What needs to be done: An exact reprint of all the records is the expected answer.

Material provided:
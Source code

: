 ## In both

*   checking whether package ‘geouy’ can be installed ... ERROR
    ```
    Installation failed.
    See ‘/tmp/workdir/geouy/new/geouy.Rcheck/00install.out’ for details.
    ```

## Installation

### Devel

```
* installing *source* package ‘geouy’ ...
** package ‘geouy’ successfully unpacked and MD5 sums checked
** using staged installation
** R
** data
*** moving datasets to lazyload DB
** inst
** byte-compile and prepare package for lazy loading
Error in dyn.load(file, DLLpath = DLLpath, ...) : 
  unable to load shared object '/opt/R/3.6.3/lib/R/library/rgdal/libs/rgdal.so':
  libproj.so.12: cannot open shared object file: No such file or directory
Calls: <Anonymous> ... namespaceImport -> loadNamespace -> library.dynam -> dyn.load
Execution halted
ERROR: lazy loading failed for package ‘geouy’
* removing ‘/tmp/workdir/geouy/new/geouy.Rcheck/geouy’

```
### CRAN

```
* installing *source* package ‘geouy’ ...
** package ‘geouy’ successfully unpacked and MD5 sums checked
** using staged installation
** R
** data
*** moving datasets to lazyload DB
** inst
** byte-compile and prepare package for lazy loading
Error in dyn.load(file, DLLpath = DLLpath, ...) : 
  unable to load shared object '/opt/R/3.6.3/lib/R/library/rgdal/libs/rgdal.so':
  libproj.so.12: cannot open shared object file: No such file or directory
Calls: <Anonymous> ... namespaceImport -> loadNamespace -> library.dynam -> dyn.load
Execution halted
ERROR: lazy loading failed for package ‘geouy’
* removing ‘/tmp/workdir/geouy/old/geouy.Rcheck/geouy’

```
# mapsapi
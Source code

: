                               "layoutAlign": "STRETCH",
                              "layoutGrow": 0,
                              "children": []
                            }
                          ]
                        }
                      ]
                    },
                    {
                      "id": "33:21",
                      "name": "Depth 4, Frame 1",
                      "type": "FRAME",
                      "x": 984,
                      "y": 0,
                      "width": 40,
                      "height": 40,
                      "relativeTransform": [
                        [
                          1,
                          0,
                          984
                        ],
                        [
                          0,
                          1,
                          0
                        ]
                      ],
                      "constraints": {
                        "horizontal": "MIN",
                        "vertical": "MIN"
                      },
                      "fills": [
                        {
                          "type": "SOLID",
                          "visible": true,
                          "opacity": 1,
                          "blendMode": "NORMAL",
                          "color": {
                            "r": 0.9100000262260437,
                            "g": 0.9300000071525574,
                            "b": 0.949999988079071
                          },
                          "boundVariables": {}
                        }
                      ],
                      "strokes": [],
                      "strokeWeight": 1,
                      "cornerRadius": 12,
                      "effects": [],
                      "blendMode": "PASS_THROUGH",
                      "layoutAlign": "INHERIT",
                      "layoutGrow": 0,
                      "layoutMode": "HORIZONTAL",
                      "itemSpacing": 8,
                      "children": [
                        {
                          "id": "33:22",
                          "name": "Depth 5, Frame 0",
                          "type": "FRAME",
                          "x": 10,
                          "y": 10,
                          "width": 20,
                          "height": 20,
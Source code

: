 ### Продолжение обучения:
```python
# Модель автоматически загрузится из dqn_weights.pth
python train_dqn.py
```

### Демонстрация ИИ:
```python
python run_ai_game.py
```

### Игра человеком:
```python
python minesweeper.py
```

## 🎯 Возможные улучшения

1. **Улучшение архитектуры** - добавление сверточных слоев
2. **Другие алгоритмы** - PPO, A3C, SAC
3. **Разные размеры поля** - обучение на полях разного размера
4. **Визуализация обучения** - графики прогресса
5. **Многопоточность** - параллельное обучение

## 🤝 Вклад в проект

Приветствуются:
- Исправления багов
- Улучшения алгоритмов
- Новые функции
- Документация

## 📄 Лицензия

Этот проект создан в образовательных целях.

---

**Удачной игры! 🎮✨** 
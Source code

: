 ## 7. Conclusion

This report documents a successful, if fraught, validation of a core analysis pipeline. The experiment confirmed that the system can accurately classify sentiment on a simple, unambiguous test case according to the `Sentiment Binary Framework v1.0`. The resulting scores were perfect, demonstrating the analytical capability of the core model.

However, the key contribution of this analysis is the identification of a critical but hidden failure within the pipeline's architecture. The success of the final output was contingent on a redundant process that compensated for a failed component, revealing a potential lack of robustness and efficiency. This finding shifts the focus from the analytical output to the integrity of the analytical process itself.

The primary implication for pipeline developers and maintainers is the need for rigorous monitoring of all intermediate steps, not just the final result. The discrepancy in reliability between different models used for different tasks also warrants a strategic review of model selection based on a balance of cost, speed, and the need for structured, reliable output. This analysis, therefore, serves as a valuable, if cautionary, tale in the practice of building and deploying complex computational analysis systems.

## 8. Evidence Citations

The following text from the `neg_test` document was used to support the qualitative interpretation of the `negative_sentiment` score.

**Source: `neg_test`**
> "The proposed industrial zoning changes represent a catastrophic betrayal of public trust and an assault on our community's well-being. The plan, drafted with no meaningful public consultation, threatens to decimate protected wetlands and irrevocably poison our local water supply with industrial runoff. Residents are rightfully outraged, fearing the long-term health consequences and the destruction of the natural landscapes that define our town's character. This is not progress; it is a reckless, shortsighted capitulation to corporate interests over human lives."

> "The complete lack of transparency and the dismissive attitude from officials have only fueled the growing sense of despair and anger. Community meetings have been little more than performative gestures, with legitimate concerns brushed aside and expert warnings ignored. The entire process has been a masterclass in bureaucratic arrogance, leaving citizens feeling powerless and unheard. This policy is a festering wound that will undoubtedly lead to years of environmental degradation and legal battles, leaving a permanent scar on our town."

Exercise answer:
Source code

: ## In both

*   checking whether package ‘geouy’ can be installed ... ERROR
    ```
    Installation failed.
    See ‘/tmp/workdir/geouy/new/geouy.Rcheck/00install.out’ for details.
    ```

## Installation

### Devel

```
* installing *source* package ‘geouy’ ...
** package ‘geouy’ successfully unpacked and MD5 sums checked
** using staged installation
** R
** data
*** moving datasets to lazyload DB
** inst
** byte-compile and prepare package for lazy loading
Error in dyn.load(file, DLLpath = DLLpath, ...) : 
  unable to load shared object '/opt/R/3.6.3/lib/R/library/rgdal/libs/rgdal.so':
  libproj.so.12: cannot open shared object file: No such file or directory
Calls: <Anonymous> ... namespaceImport -> loadNamespace -> library.dynam -> dyn.load
Execution halted
ERROR: lazy loading failed for package ‘geouy’
* removing ‘/tmp/workdir/geouy/new/geouy.Rcheck/geouy’

```
### CRAN

```
* installing *source* package ‘geouy’ ...
** package ‘geouy’ successfully unpacked and MD5 sums checked
** using staged installation
** R
** data
*** moving datasets to lazyload DB
** inst
** byte-compile and prepare package for lazy loading
Error in dyn.load(file, DLLpath = DLLpath, ...) : 
  unable to load shared object '/opt/R/3.6.3/lib/R/library/rgdal/libs/rgdal.so':
  libproj.so.12: cannot open shared object file: No such file or directory
Calls: <Anonymous> ... namespaceImport -> loadNamespace -> library.dynam -> dyn.load
Execution halted
ERROR: lazy loading failed for package ‘geouy’
* removing ‘/tmp/workdir/geouy/old/geouy.Rcheck/geouy’

```
# mapsapi
Source code

:                               "layoutAlign": "STRETCH",
                              "layoutGrow": 0,
                              "children": []
                            }
                          ]
                        }
                      ]
                    },
                    {
                      "id": "33:21",
                      "name": "Depth 4, Frame 1",
                      "type": "FRAME",
                      "x": 984,
                      "y": 0,
                      "width": 40,
                      "height": 40,
                      "relativeTransform": [
                        [
                          1,
                          0,
                          984
                        ],
                        [
                          0,
                          1,
                          0
                        ]
                      ],
                      "constraints": {
                        "horizontal": "MIN",
                        "vertical": "MIN"
                      },
                      "fills": [
                        {
                          "type": "SOLID",
                          "visible": true,
                          "opacity": 1,
                          "blendMode": "NORMAL",
                          "color": {
                            "r": 0.9100000262260437,
                            "g": 0.9300000071525574,
                            "b": 0.949999988079071
                          },
                          "boundVariables": {}
                        }
                      ],
                      "strokes": [],
                      "strokeWeight": 1,
                      "cornerRadius": 12,
                      "effects": [],
                      "blendMode": "PASS_THROUGH",
                      "layoutAlign": "INHERIT",
                      "layoutGrow": 0,
                      "layoutMode": "HORIZONTAL",
                      "itemSpacing": 8,
                      "children": [
                        {
                          "id": "33:22",
                          "name": "Depth 5, Frame 0",
                          "type": "FRAME",
                          "x": 10,
                          "y": 10,
                          "width": 20,
                          "height": 20,
Source code

: ### Продолжение обучения:
```python
# Модель автоматически загрузится из dqn_weights.pth
python train_dqn.py
```

### Демонстрация ИИ:
```python
python run_ai_game.py
```

### Игра человеком:
```python
python minesweeper.py
```

## 🎯 Возможные улучшения

1. **Улучшение архитектуры** - добавление сверточных слоев
2. **Другие алгоритмы** - PPO, A3C, SAC
3. **Разные размеры поля** - обучение на полях разного размера
4. **Визуализация обучения** - графики прогресса
5. **Многопоточность** - параллельное обучение

## 🤝 Вклад в проект

Приветствуются:
- Исправления багов
- Улучшения алгоритмов
- Новые функции
- Документация

## 📄 Лицензия

Этот проект создан в образовательных целях.

---

**Удачной игры! 🎮✨** 
Source code

: ## 7. Conclusion

This report documents a successful, if fraught, validation of a core analysis pipeline. The experiment confirmed that the system can accurately classify sentiment on a simple, unambiguous test case according to the `Sentiment Binary Framework v1.0`. The resulting scores were perfect, demonstrating the analytical capability of the core model.

However, the key contribution of this analysis is the identification of a critical but hidden failure within the pipeline's architecture. The success of the final output was contingent on a redundant process that compensated for a failed component, revealing a potential lack of robustness and efficiency. This finding shifts the focus from the analytical output to the integrity of the analytical process itself.

The primary implication for pipeline developers and maintainers is the need for rigorous monitoring of all intermediate steps, not just the final result. The discrepancy in reliability between different models used for different tasks also warrants a strategic review of model selection based on a balance of cost, speed, and the need for structured, reliable output. This analysis, therefore, serves as a valuable, if cautionary, tale in the practice of building and deploying complex computational analysis systems.

## 8. Evidence Citations

The following text from the `neg_test` document was used to support the qualitative interpretation of the `negative_sentiment` score.

**Source: `neg_test`**
> "The proposed industrial zoning changes represent a catastrophic betrayal of public trust and an assault on our community's well-being. The plan, drafted with no meaningful public consultation, threatens to decimate protected wetlands and irrevocably poison our local water supply with industrial runoff. Residents are rightfully outraged, fearing the long-term health consequences and the destruction of the natural landscapes that define our town's character. This is not progress; it is a reckless, shortsighted capitulation to corporate interests over human lives."

> "The complete lack of transparency and the dismissive attitude from officials have only fueled the growing sense of despair and anger. Community meetings have been little more than performative gestures, with legitimate concerns brushed aside and expert warnings ignored. The entire process has been a masterclass in bureaucratic arrogance, leaving citizens feeling powerless and unheard. This policy is a festering wound that will undoubtedly lead to years of environmental degradation and legal battles, leaving a permanent scar on our town."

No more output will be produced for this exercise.